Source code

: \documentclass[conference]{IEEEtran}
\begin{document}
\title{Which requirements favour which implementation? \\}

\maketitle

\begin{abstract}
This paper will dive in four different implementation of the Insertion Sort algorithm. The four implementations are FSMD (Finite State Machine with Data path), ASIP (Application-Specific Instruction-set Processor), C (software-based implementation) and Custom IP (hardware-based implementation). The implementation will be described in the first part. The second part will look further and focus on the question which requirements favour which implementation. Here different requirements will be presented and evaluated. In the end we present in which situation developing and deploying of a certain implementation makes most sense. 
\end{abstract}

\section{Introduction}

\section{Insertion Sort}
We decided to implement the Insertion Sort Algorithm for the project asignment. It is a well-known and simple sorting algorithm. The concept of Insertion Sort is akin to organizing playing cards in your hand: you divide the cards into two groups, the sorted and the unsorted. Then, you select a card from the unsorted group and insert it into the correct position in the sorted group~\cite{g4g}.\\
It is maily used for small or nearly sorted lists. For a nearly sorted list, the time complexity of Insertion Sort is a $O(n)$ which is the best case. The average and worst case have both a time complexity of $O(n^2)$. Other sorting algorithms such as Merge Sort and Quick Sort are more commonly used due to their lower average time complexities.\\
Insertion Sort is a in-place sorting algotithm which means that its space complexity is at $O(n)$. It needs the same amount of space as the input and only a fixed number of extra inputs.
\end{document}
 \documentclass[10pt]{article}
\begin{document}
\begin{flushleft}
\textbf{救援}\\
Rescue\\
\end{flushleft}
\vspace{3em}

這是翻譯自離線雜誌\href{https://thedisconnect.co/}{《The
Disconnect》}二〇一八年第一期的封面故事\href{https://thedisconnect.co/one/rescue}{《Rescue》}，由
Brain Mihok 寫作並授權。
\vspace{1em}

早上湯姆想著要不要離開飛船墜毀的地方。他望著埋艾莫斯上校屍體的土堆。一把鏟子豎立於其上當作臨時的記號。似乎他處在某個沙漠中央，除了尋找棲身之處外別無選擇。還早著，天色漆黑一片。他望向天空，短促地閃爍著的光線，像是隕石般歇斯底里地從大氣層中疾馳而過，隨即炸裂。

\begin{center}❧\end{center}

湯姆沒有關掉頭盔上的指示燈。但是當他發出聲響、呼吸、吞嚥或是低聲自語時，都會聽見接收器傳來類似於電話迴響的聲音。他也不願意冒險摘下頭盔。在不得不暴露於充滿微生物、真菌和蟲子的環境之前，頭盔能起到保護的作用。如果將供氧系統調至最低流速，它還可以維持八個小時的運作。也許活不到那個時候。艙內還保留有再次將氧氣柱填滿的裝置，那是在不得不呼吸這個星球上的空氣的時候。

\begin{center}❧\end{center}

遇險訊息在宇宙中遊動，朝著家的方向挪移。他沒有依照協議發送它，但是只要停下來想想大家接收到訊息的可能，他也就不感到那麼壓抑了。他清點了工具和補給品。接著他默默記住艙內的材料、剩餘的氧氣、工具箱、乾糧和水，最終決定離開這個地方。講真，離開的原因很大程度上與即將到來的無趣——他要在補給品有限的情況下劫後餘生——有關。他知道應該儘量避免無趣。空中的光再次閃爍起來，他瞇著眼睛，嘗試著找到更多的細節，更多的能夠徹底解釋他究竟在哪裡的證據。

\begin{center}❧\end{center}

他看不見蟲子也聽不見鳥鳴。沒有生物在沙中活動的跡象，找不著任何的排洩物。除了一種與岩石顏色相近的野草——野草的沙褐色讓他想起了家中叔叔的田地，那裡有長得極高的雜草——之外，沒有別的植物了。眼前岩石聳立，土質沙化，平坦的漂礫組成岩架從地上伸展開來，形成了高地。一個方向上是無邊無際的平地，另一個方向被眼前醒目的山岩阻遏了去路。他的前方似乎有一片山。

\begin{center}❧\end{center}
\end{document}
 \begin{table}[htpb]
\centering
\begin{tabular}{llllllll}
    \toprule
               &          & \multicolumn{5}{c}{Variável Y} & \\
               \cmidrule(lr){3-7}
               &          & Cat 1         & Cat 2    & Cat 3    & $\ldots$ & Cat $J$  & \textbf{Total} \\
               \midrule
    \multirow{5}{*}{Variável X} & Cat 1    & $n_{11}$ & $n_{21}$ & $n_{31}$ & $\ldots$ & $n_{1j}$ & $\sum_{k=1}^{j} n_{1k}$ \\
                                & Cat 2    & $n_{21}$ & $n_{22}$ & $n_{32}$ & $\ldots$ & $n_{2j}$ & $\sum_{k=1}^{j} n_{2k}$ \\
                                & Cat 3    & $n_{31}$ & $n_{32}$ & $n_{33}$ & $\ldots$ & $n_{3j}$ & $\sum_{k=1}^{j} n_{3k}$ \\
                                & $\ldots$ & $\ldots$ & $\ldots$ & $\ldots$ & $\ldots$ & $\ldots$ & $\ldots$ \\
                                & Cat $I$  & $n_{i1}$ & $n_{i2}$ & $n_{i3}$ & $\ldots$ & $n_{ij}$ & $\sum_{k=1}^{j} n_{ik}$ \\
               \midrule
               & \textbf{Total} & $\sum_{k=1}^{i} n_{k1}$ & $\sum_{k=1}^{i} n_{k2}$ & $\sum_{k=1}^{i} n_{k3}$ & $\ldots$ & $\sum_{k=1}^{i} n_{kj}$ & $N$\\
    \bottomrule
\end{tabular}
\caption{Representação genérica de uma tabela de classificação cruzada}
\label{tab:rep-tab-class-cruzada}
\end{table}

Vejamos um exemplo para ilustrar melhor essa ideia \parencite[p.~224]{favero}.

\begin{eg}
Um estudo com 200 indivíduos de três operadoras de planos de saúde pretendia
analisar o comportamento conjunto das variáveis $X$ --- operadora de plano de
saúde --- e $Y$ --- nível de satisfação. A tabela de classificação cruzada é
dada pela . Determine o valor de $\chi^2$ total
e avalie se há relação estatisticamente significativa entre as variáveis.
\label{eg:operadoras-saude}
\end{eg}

******************************

▶ _Goal of the exercise_
Among the lines of the listing above, tally the ones holding the string "sorted" and give that count alone.

▶ _Solved exercise_
2